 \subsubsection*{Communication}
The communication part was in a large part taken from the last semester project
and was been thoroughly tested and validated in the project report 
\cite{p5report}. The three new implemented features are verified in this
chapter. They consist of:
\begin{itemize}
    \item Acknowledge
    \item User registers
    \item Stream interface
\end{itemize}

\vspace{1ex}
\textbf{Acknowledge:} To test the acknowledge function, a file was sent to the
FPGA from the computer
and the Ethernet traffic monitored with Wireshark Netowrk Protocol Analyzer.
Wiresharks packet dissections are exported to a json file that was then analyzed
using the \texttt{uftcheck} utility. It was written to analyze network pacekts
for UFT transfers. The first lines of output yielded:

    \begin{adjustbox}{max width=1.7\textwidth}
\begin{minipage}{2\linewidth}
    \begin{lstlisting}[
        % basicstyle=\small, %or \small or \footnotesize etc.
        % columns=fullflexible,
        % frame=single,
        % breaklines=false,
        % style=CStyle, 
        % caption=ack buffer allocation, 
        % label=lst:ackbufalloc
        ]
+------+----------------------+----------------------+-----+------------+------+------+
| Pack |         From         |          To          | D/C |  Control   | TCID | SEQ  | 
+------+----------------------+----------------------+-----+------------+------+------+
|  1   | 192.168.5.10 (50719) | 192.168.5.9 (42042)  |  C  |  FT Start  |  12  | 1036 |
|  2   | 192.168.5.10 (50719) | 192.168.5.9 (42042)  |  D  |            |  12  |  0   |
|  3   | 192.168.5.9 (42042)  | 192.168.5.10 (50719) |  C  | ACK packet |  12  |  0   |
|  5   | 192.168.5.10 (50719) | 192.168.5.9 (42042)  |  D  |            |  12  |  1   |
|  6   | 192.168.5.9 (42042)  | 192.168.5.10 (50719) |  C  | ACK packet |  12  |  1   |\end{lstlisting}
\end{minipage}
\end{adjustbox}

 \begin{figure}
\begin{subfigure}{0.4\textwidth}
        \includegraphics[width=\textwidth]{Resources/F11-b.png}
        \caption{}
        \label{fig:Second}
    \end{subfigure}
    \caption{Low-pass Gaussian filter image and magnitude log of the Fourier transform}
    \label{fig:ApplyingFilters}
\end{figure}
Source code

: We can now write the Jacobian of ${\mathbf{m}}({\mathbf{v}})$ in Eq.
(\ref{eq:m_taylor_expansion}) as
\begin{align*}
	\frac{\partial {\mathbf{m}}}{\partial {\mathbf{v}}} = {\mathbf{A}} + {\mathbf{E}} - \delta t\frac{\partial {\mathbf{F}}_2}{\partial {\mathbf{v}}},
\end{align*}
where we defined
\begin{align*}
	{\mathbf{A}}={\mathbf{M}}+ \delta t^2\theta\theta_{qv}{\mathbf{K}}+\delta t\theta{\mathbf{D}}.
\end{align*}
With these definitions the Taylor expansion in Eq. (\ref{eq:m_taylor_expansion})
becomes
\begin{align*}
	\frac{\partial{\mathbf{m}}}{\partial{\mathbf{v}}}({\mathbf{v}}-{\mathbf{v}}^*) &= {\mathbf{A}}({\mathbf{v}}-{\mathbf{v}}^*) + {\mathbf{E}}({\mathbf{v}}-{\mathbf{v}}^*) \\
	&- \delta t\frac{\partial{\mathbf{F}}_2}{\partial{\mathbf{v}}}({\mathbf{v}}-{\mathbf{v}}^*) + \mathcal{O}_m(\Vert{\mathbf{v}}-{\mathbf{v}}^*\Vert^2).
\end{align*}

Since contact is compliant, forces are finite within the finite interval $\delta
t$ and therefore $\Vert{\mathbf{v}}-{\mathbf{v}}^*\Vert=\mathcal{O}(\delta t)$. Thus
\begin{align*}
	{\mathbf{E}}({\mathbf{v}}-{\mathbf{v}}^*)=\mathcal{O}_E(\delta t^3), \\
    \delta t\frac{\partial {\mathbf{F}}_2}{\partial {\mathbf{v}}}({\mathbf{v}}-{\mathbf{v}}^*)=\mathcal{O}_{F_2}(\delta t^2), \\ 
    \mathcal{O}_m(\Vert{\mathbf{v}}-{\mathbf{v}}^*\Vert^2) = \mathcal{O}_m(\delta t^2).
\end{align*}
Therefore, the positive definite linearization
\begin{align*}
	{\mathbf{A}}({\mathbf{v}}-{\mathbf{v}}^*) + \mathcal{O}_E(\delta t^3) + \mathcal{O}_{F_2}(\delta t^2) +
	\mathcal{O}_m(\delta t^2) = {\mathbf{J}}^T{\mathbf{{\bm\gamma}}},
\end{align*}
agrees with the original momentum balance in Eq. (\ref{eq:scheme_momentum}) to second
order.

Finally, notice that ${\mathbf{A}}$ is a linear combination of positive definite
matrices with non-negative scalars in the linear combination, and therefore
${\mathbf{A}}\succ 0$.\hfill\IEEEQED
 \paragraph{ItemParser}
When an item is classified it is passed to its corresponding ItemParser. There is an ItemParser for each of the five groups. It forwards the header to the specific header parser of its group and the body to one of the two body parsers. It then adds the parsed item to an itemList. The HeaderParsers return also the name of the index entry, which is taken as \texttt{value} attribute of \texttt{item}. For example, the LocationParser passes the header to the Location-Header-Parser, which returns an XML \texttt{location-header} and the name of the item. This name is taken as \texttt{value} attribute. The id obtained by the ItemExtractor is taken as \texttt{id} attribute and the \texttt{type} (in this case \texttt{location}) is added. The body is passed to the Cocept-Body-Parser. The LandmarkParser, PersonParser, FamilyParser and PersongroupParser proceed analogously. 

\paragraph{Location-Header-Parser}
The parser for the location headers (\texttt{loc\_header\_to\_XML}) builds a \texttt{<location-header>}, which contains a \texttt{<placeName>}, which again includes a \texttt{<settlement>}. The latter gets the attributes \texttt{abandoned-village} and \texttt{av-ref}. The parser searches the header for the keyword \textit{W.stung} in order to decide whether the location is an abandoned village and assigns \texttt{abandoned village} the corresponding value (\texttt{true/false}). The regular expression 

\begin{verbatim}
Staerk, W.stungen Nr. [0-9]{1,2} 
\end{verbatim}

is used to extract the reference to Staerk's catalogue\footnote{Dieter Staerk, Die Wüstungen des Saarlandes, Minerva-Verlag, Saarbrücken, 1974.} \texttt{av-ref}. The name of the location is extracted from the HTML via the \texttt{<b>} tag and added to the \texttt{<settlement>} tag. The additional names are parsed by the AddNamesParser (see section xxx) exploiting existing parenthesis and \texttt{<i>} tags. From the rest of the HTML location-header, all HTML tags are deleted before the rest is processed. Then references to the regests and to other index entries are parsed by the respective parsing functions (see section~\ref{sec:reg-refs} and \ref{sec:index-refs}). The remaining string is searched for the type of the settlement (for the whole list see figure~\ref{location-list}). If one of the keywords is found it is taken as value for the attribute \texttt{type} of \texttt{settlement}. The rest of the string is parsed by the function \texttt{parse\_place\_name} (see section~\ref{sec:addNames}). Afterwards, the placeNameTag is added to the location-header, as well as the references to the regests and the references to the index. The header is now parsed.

#### INSTRUCTIONS FOR THE TASK
Beginning with the first line, transcribe the complete listing exactly.

#### EXERCISE RESULT
 \subsubsection*{Communication}
The communication part was in a large part taken from the last semester project
and was been thoroughly tested and validated in the project report 
\cite{p5report}. The three new implemented features are verified in this
chapter. They consist of:
\begin{itemize}
    \item Acknowledge
    \item User registers
    \item Stream interface
\end{itemize}

\vspace{1ex}
\textbf{Acknowledge:} To test the acknowledge function, a file was sent to the
FPGA from the computer
and the Ethernet traffic monitored with Wireshark Netowrk Protocol Analyzer.
Wiresharks packet dissections are exported to a json file that was then analyzed
using the \texttt{uftcheck} utility. It was written to analyze network pacekts
for UFT transfers. The first lines of output yielded:

    \begin{adjustbox}{max width=1.7\textwidth}
\begin{minipage}{2\linewidth}
    \begin{lstlisting}[
        % basicstyle=\small, %or \small or \footnotesize etc.
        % columns=fullflexible,
        % frame=single,
        % breaklines=false,
        % style=CStyle, 
        % caption=ack buffer allocation, 
        % label=lst:ackbufalloc
        ]
+------+----------------------+----------------------+-----+------------+------+------+
| Pack |         From         |          To          | D/C |  Control   | TCID | SEQ  | 
+------+----------------------+----------------------+-----+------------+------+------+
|  1   | 192.168.5.10 (50719) | 192.168.5.9 (42042)  |  C  |  FT Start  |  12  | 1036 |
|  2   | 192.168.5.10 (50719) | 192.168.5.9 (42042)  |  D  |            |  12  |  0   |
|  3   | 192.168.5.9 (42042)  | 192.168.5.10 (50719) |  C  | ACK packet |  12  |  0   |
|  5   | 192.168.5.10 (50719) | 192.168.5.9 (42042)  |  D  |            |  12  |  1   |
|  6   | 192.168.5.9 (42042)  | 192.168.5.10 (50719) |  C  | ACK packet |  12  |  1   |\end{lstlisting}
\end{minipage}
\end{adjustbox}

 \begin{figure}
\begin{subfigure}{0.4\textwidth}
        \includegraphics[width=\textwidth]{Resources/F11-b.png}
        \caption{}
        \label{fig:Second}
    \end{subfigure}
    \caption{Low-pass Gaussian filter image and magnitude log of the Fourier transform}
    \label{fig:ApplyingFilters}
\end{figure}
Source code

: We can now write the Jacobian of ${\mathbf{m}}({\mathbf{v}})$ in Eq.
(\ref{eq:m_taylor_expansion}) as
\begin{align*}
	\frac{\partial {\mathbf{m}}}{\partial {\mathbf{v}}} = {\mathbf{A}} + {\mathbf{E}} - \delta t\frac{\partial {\mathbf{F}}_2}{\partial {\mathbf{v}}},
\end{align*}
where we defined
\begin{align*}
	{\mathbf{A}}={\mathbf{M}}+ \delta t^2\theta\theta_{qv}{\mathbf{K}}+\delta t\theta{\mathbf{D}}.
\end{align*}
With these definitions the Taylor expansion in Eq. (\ref{eq:m_taylor_expansion})
becomes
\begin{align*}
	\frac{\partial{\mathbf{m}}}{\partial{\mathbf{v}}}({\mathbf{v}}-{\mathbf{v}}^*) &= {\mathbf{A}}({\mathbf{v}}-{\mathbf{v}}^*) + {\mathbf{E}}({\mathbf{v}}-{\mathbf{v}}^*) \\
	&- \delta t\frac{\partial{\mathbf{F}}_2}{\partial{\mathbf{v}}}({\mathbf{v}}-{\mathbf{v}}^*) + \mathcal{O}_m(\Vert{\mathbf{v}}-{\mathbf{v}}^*\Vert^2).
\end{align*}

Since contact is compliant, forces are finite within the finite interval $\delta
t$ and therefore $\Vert{\mathbf{v}}-{\mathbf{v}}^*\Vert=\mathcal{O}(\delta t)$. Thus
\begin{align*}
	{\mathbf{E}}({\mathbf{v}}-{\mathbf{v}}^*)=\mathcal{O}_E(\delta t^3), \\
    \delta t\frac{\partial {\mathbf{F}}_2}{\partial {\mathbf{v}}}({\mathbf{v}}-{\mathbf{v}}^*)=\mathcal{O}_{F_2}(\delta t^2), \\ 
    \mathcal{O}_m(\Vert{\mathbf{v}}-{\mathbf{v}}^*\Vert^2) = \mathcal{O}_m(\delta t^2).
\end{align*}
Therefore, the positive definite linearization
\begin{align*}
	{\mathbf{A}}({\mathbf{v}}-{\mathbf{v}}^*) + \mathcal{O}_E(\delta t^3) + \mathcal{O}_{F_2}(\delta t^2) +
	\mathcal{O}_m(\delta t^2) = {\mathbf{J}}^T{\mathbf{{\bm\gamma}}},
\end{align*}
agrees with the original momentum balance in Eq. (\ref{eq:scheme_momentum}) to second
order.

Finally, notice that ${\mathbf{A}}$ is a linear combination of positive definite
matrices with non-negative scalars in the linear combination, and therefore
${\mathbf{A}}\succ 0$.\hfill\IEEEQED
 \paragraph{ItemParser}
When an item is classified it is passed to its corresponding ItemParser. There is an ItemParser for each of the five groups. It forwards the header to the specific header parser of its group and the body to one of the two body parsers. It then adds the parsed item to an itemList. The HeaderParsers return also the name of the index entry, which is taken as \texttt{value} attribute of \texttt{item}. For example, the LocationParser passes the header to the Location-Header-Parser, which returns an XML \texttt{location-header} and the name of the item. This name is taken as \texttt{value} attribute. The id obtained by the ItemExtractor is taken as \texttt{id} attribute and the \texttt{type} (in this case \texttt{location}) is added. The body is passed to the Cocept-Body-Parser. The LandmarkParser, PersonParser, FamilyParser and PersongroupParser proceed analogously. 

\paragraph{Location-Header-Parser}
The parser for the location headers (\texttt{loc\_header\_to\_XML}) builds a \texttt{<location-header>}, which contains a \texttt{<placeName>}, which again includes a \texttt{<settlement>}. The latter gets the attributes \texttt{abandoned-village} and \texttt{av-ref}. The parser searches the header for the keyword \textit{W.stung} in order to decide whether the location is an abandoned village and assigns \texttt{abandoned village} the corresponding value (\texttt{true/false}). The regular expression 

\begin{verbatim}
Staerk, W.stungen Nr. [0-9]{1,2} 
\end{verbatim}

is used to extract the reference to Staerk's catalogue\footnote{Dieter Staerk, Die Wüstungen des Saarlandes, Minerva-Verlag, Saarbrücken, 1974.} \texttt{av-ref}. The name of the location is extracted from the HTML via the \texttt{<b>} tag and added to the \texttt{<settlement>} tag. The additional names are parsed by the AddNamesParser (see section xxx) exploiting existing parenthesis and \texttt{<i>} tags. From the rest of the HTML location-header, all HTML tags are deleted before the rest is processed. Then references to the regests and to other index entries are parsed by the respective parsing functions (see section~\ref{sec:reg-refs} and \ref{sec:index-refs}). The remaining string is searched for the type of the settlement (for the whole list see figure~\ref{location-list}). If one of the keywords is found it is taken as value for the attribute \texttt{type} of \texttt{settlement}. The rest of the string is parsed by the function \texttt{parse\_place\_name} (see section~\ref{sec:addNames}). Afterwards, the placeNameTag is added to the location-header, as well as the references to the regests and the references to the index. The header is now parsed.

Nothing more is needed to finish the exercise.